Chi sostiene Raisi, chi sono "loro"? «Il partito della caserma: sono in parte i comandanti dei Pasdaran, ma hanno alleati nel Consiglio dei guardiani, nello staff della Guida suprema. Conservatori e riformisti avevano strutture di partito per formare i loro quadri, loro stanno creando una terza realtà di persone fedeli, è qualcosa di nuovo, estraneo agli schieramenti politici tradizionali. Queste elezioni sono state organizzate dall’intelligence dei Pasdaran. Fin quando Khamenei è vivo, controllerà che i Pasdaran non prendano più potere di quanto debbano, ma temo che dopo la sua morte i ruoli si invertiranno. La speranza è che l’Iran sia una società dinamica, che pensa, produce interazioni politiche e che neutralizzerà molti di questi piani».

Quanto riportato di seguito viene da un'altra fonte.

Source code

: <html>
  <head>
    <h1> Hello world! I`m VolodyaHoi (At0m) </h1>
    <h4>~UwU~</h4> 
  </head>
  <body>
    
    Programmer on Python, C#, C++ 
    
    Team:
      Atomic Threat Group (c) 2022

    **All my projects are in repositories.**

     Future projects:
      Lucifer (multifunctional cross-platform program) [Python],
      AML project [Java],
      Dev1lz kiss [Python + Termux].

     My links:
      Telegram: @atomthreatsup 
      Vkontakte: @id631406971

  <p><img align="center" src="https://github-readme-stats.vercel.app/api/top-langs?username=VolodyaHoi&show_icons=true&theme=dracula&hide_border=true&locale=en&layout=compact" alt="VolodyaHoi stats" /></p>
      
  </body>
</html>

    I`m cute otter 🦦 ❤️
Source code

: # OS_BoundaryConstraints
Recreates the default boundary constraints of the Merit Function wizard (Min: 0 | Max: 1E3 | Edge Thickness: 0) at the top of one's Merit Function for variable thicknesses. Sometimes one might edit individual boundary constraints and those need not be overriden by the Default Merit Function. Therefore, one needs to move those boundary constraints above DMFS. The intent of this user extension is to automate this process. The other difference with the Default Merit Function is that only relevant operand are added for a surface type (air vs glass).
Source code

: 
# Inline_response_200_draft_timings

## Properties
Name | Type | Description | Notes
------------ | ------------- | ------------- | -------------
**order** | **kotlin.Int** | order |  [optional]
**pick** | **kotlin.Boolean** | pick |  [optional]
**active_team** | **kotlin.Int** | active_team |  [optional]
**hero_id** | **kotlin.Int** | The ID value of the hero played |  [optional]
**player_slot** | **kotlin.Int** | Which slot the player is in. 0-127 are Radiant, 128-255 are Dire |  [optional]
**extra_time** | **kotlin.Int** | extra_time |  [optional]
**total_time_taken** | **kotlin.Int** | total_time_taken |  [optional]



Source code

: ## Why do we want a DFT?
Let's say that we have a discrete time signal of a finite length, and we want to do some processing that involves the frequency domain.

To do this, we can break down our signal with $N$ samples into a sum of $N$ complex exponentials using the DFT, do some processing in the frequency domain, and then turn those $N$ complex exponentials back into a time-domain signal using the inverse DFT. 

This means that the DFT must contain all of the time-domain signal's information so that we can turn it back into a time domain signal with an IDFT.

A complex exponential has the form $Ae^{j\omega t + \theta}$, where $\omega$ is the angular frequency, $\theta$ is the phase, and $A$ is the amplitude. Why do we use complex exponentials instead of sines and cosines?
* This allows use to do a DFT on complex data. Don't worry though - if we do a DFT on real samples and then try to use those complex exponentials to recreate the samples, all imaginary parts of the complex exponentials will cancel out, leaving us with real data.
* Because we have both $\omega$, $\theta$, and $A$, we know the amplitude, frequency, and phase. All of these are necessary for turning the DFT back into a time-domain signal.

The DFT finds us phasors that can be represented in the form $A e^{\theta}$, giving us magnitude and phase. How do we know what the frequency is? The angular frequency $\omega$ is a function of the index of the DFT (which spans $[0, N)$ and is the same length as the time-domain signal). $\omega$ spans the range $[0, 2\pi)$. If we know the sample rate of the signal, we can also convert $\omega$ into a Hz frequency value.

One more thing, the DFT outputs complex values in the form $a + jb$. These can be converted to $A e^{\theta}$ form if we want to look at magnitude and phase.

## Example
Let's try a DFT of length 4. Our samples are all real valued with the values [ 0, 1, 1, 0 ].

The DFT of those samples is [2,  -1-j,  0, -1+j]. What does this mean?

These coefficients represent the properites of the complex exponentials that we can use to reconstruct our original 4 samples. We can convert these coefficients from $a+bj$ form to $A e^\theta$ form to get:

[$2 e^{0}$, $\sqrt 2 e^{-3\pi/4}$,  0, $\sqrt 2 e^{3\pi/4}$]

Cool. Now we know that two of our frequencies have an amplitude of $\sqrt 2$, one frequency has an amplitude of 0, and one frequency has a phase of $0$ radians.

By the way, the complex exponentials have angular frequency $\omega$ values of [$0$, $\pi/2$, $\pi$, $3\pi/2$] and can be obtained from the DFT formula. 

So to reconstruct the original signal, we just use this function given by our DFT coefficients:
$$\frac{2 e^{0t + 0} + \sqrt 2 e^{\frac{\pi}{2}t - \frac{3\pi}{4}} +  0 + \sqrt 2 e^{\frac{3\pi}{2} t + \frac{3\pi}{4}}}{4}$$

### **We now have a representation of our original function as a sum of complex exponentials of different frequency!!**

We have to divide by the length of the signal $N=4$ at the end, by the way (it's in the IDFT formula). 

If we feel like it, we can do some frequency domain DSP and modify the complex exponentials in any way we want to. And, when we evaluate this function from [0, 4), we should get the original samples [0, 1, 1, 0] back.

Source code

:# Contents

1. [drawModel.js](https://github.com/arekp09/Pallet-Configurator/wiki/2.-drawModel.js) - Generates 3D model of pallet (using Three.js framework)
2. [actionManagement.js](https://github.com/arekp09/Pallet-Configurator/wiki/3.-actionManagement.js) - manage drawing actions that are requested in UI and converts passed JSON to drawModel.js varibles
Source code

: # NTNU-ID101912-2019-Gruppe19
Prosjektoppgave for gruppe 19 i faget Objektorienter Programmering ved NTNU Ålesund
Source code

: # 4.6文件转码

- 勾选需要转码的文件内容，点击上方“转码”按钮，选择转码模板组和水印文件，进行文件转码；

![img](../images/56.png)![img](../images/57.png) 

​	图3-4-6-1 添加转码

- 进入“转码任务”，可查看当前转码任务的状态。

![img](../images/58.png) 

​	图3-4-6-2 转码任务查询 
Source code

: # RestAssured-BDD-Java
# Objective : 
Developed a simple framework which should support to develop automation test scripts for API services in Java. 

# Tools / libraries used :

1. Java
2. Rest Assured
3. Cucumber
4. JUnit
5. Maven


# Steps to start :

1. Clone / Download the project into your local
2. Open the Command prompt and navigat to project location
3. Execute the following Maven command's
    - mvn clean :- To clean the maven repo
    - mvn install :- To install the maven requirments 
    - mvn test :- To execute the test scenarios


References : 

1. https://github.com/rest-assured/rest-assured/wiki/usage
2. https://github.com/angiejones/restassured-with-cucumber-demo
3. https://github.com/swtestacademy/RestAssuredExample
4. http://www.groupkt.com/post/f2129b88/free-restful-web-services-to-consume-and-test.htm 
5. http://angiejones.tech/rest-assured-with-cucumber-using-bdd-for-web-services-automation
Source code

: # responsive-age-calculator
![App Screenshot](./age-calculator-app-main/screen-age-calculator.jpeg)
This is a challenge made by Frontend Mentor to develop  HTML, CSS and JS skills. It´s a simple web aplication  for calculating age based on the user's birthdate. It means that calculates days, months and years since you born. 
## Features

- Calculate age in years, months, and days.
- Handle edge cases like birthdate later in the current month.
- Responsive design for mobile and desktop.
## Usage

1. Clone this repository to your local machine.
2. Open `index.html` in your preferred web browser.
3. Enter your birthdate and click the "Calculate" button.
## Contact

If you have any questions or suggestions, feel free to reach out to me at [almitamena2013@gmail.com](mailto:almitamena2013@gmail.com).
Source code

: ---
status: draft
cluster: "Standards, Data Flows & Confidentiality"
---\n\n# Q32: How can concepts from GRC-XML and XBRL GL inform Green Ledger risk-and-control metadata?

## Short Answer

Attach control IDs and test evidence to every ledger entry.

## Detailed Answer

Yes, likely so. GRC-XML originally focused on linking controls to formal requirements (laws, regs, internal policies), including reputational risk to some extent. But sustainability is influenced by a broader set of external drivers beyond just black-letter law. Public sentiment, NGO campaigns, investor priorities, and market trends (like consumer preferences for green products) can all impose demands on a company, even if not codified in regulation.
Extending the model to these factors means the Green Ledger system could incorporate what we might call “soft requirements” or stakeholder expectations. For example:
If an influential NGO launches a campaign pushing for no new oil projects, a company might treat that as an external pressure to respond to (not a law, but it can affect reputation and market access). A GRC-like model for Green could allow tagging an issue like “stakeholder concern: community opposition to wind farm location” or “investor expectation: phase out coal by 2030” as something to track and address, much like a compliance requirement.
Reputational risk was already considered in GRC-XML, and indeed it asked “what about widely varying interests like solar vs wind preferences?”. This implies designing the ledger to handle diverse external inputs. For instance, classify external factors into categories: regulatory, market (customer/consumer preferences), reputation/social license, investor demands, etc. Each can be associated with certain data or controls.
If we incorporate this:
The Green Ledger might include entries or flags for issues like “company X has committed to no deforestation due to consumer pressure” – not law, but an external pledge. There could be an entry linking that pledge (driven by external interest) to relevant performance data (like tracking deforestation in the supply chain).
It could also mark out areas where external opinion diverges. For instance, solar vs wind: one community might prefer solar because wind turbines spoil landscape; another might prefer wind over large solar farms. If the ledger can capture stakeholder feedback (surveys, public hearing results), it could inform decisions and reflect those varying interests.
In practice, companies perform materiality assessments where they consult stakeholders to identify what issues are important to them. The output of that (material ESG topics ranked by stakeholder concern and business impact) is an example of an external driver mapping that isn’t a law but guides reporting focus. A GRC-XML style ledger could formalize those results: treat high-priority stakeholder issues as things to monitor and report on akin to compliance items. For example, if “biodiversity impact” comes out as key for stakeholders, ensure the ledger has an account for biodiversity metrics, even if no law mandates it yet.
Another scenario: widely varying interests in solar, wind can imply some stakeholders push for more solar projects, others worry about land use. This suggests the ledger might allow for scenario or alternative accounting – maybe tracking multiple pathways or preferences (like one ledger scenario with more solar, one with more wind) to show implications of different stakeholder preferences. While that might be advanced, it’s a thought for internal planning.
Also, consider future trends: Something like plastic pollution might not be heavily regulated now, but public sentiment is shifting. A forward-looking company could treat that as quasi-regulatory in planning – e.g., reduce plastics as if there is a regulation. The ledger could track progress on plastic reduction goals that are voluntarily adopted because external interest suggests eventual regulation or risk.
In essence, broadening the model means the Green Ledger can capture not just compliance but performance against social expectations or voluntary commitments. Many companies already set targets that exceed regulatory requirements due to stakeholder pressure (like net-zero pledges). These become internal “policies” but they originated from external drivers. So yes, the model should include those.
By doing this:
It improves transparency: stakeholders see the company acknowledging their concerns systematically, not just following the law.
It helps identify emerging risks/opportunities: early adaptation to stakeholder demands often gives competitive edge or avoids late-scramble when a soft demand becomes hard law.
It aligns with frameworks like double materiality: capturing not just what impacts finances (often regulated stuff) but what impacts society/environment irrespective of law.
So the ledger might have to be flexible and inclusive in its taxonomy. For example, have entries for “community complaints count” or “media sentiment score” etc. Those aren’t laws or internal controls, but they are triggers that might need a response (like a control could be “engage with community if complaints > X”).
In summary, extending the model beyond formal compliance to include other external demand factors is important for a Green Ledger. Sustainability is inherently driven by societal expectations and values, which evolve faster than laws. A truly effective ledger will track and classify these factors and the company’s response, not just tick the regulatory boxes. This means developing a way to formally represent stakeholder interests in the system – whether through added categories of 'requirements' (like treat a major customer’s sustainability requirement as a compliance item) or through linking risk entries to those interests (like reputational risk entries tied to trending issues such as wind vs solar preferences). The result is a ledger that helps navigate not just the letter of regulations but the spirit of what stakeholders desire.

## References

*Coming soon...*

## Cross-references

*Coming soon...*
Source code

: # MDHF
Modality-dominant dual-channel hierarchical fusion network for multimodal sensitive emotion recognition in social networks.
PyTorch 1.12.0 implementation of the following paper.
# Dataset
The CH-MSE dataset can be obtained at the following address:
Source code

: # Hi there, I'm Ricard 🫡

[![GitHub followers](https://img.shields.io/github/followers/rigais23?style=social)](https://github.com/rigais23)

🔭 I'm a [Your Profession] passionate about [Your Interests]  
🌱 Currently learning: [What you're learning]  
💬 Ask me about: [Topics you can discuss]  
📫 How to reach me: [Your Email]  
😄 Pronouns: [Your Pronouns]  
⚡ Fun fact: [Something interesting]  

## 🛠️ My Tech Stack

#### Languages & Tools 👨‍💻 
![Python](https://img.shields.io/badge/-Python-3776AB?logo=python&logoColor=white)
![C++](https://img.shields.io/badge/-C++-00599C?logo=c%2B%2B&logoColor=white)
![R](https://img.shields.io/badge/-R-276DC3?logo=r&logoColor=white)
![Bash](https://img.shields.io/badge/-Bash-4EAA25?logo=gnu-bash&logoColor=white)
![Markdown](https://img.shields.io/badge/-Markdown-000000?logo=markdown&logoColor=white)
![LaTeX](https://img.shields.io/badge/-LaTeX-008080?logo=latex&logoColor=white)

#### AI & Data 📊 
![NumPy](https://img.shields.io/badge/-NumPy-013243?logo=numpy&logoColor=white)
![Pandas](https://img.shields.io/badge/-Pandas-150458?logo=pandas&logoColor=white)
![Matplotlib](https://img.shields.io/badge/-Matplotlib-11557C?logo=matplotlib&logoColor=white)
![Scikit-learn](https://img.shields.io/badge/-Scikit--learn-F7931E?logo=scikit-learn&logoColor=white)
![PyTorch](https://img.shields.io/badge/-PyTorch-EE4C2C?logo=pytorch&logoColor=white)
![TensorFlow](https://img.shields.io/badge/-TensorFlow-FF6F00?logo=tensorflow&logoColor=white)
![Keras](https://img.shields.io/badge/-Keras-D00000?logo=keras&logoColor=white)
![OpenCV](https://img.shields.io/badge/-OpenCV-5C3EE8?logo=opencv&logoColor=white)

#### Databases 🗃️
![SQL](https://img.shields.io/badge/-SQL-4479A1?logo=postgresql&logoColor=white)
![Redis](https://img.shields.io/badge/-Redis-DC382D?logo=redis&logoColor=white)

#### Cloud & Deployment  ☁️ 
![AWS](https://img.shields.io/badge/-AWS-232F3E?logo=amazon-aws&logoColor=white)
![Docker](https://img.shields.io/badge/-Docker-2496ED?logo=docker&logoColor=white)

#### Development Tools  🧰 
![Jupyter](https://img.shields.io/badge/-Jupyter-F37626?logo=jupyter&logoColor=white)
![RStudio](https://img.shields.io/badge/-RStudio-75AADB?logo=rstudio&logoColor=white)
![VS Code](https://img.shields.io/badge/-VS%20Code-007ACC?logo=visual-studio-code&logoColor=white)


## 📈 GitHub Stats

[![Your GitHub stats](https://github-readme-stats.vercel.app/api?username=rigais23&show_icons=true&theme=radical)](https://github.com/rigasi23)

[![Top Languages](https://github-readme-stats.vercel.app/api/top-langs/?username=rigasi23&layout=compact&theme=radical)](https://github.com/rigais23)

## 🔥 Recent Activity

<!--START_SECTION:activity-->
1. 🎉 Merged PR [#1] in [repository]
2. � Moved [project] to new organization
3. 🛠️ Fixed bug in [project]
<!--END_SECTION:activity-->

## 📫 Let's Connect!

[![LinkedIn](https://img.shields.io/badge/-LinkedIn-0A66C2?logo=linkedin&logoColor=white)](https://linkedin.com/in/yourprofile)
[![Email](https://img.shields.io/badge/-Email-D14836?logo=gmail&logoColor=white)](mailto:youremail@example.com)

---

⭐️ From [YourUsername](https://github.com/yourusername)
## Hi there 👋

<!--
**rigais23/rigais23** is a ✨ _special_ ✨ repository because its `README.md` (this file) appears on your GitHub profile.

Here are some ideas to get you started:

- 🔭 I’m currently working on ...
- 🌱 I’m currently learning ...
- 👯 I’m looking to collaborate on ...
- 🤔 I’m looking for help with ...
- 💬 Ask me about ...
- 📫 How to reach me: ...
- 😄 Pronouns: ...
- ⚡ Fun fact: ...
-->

Lei è stato in prigione dopo le proteste del 2009: teme di poter essere di nuovo arrestato? «Sono stato sette anni in carcere in isolamento. Da quando sono uscito mi hanno convocato più volte in tribunale e ho fatto insubordinazione civile, non mi sono presentato. Ho mandato loro solo un messaggio: quando volete, ditemi in quale prigione devo venire e per quanto ci devo stare».

Molti elettori riformisti sono delusi dal governo Rouhani, non solo per questioni economiche: tanti non hanno perdonato i silenzi sulla repressione del 2019. È mancata un’autocritica nella sua parte politica? «Il primo governo Rouhani è stato un successo, il secondo un fallimento. Non solo per la disoccupazione, il caro prezzi e l’inflazione ma perché non è riuscito a conservare il legame con la sua gente. Se Abdolnaser Hemmati (il candidato moderato, ndr ) vincesse le elezioni non lo sosterrei. Voglio un presidente che nel caso di proteste popolari ordini alle forze dell’ordine di non sparare sulla gente».

Che presidente sarebbe Raisi? «Non è una figura carismatica, è debole. Credo che l’accordo nucleare verrà ripristinato, nei prossimi due anni la situazione economica migliorerà, un po’ di soldi torneranno in Iran ma tra quattro anni staremo qui a dire che pure il suo governo è stato un fallimento. Se invece l’accordo nucleare non dovesse tornare in vigore e la pressione economica restasse alta c’è il rischio di un conflitto sociale».

Raisi si candida a diventare la prossima Guida Suprema? «I più pessimisti dicono che la presidenza è una trappola, si rovinerà spianando la strada al signor Mojtaba Khamenei, il figlio maggiore di Khamenei, una cosa che trasformerebbe la Repubblica in una monarchia ereditaria assolutista».